外はもう薄暗くなっていた。明かりがつき始める時間だった。外階段を降りて道に出て、街の流れに乗って歩いた。みんな家に向かって歩いている。もしかしたら愛人の家に行ってるおじさんがいるかもしれないし、塾に向かう子供もいるかもしれない。でも、みんな目的を持って歩いている。
わたしはどんどん歩調を速めた。そのまま走り出したいくらいだった。駆け出したら背中に羽が生えて、あの地面に近い月までならば飛んでいけそうな気がした。でも、わたしは走らない。

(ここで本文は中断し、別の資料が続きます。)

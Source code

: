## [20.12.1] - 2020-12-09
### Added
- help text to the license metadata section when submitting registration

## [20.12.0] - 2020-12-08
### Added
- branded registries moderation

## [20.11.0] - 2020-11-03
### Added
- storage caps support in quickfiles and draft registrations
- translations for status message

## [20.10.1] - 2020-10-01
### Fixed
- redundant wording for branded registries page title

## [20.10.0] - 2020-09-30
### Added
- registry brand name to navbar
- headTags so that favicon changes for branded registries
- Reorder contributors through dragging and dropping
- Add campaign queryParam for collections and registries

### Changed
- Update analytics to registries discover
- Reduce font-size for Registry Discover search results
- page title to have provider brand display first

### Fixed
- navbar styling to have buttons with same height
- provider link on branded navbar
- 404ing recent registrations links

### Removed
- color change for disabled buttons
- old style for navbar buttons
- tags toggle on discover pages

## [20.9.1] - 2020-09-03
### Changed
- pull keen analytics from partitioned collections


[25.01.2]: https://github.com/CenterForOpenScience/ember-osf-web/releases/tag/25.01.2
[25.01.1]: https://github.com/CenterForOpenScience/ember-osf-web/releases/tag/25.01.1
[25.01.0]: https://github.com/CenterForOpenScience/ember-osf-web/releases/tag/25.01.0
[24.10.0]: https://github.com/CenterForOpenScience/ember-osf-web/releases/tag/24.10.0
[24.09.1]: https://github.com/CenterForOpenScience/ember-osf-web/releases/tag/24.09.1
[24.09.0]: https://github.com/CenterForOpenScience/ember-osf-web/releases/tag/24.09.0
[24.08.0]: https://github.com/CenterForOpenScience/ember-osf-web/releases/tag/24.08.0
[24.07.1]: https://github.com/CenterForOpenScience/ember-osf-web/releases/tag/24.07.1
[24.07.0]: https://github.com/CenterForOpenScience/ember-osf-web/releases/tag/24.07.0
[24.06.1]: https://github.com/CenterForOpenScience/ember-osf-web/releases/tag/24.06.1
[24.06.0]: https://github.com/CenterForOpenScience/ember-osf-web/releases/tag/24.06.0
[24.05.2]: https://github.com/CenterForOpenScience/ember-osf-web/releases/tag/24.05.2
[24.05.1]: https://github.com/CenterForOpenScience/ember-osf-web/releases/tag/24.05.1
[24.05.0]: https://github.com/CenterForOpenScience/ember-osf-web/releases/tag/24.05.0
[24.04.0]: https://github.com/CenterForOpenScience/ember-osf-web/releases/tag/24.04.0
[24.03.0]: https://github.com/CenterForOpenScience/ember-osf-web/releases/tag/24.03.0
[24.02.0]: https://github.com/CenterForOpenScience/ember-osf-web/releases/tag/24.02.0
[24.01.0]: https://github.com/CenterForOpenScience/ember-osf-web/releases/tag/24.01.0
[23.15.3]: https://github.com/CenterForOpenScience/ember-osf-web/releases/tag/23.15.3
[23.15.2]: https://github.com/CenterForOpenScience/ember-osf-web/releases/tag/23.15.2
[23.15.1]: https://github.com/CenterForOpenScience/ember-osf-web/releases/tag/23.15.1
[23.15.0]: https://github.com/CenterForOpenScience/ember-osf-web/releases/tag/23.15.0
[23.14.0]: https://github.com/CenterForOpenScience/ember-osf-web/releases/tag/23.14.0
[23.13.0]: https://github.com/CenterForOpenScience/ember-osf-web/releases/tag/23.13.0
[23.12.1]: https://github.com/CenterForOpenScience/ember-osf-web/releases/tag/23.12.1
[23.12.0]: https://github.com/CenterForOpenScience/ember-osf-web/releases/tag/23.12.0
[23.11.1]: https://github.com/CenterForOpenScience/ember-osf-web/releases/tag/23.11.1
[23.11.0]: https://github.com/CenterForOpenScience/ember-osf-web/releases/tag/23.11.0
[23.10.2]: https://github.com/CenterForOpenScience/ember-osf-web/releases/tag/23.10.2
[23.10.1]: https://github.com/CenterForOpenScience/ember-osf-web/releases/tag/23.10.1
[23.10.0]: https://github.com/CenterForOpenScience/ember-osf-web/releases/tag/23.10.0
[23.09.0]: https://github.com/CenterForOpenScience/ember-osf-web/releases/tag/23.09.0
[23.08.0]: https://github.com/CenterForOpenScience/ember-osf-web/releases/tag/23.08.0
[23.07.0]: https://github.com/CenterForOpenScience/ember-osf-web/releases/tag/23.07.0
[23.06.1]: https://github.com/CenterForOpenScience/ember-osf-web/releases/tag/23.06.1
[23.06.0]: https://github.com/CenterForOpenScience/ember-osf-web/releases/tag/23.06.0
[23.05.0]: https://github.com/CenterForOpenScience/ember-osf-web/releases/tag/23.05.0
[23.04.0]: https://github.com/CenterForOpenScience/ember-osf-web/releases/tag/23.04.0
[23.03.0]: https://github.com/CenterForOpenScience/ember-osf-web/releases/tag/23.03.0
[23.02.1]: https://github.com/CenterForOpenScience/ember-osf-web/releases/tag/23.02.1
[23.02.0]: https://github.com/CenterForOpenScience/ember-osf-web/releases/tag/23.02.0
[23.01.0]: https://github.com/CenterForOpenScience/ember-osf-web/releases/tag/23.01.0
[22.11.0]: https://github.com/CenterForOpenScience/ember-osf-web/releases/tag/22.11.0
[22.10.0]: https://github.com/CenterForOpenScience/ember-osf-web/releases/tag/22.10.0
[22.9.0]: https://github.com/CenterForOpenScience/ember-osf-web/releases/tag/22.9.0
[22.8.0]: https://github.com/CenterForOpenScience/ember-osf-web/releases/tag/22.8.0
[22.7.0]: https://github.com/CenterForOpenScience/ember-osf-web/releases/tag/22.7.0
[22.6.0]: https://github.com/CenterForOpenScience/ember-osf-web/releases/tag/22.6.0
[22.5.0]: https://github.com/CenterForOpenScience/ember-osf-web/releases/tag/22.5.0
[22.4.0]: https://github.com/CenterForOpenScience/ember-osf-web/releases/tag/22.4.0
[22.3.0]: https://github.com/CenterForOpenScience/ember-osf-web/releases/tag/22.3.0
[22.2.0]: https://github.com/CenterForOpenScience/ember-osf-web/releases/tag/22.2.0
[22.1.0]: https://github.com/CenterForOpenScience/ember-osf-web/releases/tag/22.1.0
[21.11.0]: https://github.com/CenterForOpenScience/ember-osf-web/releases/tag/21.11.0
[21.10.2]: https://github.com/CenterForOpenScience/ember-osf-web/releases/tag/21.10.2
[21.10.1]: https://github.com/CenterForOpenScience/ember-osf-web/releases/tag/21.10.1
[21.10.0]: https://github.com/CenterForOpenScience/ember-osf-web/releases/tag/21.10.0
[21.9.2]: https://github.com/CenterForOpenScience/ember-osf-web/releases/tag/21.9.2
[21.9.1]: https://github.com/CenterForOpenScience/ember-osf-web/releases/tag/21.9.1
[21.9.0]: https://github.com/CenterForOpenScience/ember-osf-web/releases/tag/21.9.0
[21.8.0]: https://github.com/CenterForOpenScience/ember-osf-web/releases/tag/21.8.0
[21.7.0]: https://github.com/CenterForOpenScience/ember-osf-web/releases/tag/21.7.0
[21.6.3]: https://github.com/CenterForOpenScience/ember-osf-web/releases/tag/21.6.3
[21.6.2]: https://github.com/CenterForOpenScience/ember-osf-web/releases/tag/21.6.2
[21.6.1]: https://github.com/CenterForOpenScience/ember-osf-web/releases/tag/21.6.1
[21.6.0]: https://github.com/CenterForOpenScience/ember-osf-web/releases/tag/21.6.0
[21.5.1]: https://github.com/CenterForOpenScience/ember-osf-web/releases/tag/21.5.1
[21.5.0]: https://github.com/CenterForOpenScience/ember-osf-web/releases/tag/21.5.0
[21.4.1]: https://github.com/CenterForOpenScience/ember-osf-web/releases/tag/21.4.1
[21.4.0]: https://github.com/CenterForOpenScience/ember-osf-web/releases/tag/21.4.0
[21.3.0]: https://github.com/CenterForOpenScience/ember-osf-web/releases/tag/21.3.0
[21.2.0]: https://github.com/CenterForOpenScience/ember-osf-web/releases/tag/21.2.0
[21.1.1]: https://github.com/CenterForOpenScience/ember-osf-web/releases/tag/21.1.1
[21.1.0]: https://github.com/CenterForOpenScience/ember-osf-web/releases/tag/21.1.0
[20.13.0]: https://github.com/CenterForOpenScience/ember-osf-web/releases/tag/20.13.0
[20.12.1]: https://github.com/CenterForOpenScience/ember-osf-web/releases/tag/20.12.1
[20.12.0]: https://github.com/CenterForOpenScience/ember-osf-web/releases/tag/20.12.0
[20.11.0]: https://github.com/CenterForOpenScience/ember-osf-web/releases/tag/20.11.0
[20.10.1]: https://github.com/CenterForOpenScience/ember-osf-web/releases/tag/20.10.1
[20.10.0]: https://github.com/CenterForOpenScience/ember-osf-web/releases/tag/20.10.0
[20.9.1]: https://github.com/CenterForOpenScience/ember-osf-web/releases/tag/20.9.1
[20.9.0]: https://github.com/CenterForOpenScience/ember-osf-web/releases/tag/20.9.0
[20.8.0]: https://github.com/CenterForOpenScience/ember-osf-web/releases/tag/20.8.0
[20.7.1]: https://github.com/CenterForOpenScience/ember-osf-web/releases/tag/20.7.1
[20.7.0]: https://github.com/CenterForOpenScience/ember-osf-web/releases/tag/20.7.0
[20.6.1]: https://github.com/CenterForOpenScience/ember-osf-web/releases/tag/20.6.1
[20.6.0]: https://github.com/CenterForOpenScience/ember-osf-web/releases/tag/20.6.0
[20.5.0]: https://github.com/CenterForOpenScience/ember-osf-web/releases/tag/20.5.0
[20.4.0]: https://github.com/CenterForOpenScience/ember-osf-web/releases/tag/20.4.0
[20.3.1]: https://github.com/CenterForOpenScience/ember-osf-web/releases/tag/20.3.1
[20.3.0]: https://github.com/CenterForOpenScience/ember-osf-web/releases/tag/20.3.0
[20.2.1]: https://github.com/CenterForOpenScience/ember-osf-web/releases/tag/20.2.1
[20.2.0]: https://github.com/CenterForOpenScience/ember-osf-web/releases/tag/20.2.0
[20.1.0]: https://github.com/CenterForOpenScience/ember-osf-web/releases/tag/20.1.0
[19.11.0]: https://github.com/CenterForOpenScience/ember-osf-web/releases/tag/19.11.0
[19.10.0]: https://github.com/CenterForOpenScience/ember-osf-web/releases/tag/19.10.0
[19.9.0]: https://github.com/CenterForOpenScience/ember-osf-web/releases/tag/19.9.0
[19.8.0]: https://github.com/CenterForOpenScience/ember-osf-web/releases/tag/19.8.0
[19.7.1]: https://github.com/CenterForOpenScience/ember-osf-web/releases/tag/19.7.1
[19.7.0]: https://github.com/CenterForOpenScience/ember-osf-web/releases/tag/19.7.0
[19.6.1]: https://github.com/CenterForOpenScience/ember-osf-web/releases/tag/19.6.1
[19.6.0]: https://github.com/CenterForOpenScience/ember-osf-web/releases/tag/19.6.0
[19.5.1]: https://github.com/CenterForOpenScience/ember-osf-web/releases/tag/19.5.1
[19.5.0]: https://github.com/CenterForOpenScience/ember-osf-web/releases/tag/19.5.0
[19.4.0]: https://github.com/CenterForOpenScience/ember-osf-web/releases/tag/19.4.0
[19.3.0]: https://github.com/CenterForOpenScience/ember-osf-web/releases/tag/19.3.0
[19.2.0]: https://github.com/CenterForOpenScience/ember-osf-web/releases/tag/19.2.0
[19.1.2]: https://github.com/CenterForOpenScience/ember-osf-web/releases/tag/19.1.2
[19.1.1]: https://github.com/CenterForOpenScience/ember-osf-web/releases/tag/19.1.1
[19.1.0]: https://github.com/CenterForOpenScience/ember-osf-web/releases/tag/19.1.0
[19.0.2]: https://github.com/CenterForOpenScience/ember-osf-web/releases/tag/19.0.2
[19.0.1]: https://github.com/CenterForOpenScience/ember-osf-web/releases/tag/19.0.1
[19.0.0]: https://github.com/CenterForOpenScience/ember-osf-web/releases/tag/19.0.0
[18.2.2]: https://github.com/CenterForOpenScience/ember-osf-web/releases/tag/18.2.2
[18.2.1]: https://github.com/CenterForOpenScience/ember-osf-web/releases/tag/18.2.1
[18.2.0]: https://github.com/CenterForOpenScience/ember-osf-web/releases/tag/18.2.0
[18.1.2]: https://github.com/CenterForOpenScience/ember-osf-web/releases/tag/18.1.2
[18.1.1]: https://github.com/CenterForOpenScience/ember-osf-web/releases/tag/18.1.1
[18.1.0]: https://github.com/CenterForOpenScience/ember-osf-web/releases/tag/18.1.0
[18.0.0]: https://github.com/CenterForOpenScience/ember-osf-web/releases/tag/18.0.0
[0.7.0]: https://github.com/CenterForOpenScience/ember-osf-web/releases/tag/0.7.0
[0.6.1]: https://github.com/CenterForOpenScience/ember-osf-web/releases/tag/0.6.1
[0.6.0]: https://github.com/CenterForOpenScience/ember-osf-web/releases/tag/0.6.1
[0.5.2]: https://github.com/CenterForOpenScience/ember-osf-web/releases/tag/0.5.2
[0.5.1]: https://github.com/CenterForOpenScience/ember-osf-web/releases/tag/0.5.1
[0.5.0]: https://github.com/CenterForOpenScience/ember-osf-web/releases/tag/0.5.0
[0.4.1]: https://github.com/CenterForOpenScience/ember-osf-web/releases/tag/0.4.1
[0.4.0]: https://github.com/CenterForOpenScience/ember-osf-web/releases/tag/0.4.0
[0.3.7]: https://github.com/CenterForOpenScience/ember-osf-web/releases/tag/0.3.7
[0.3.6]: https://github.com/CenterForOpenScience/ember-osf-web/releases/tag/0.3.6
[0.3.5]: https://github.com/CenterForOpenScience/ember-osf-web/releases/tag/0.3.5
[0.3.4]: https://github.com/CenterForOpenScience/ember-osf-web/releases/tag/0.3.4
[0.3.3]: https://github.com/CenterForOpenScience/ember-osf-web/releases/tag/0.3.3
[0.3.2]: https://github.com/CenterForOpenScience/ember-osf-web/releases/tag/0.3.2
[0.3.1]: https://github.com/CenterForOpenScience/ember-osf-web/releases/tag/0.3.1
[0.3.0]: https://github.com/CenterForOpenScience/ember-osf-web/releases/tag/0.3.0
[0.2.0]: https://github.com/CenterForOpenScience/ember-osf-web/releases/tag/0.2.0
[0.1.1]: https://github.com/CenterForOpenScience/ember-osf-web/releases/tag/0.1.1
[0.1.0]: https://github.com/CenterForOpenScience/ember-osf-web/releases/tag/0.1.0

わたしの足はノリオの家に向かっていた。ノリオはきっとわたしをみて、またシオリちゃんを嫌うだろう。でも、じゃあどうしたらいいんだろう? わたしはやっぱり飛べないのだ。時には暴力的に翼が生えて、わたしを空へ放り出してくれたらいいと思う。けれど、わたしはそれをちぎってでも、逆らうんだと思う。
そういうことが、シオリちゃん、わかる?

仮面ライダー ~ノリオの月~

 家に帰ると、ヒナギクが部屋の前で眠っていた。今日の殴られ具合はなかなかのもので、ため息をつくしかなかった。ヒナギクを揺すり起こして部屋の中に入れた。
 シオリはなんだってヒナギクをこんなにしてしまうんだろうか。何度か話しはしてみたものの、シオリの言っていることは俺には理解できず、ヒナギクはさんざん殴られているのにも関わらず「いいから」の一点張りで埒があかない。ヒナギクはどうしてシオリにやられっぱなしなんだろうか。この二人はどうしてわざわざ一緒に住んでいるんだろうか。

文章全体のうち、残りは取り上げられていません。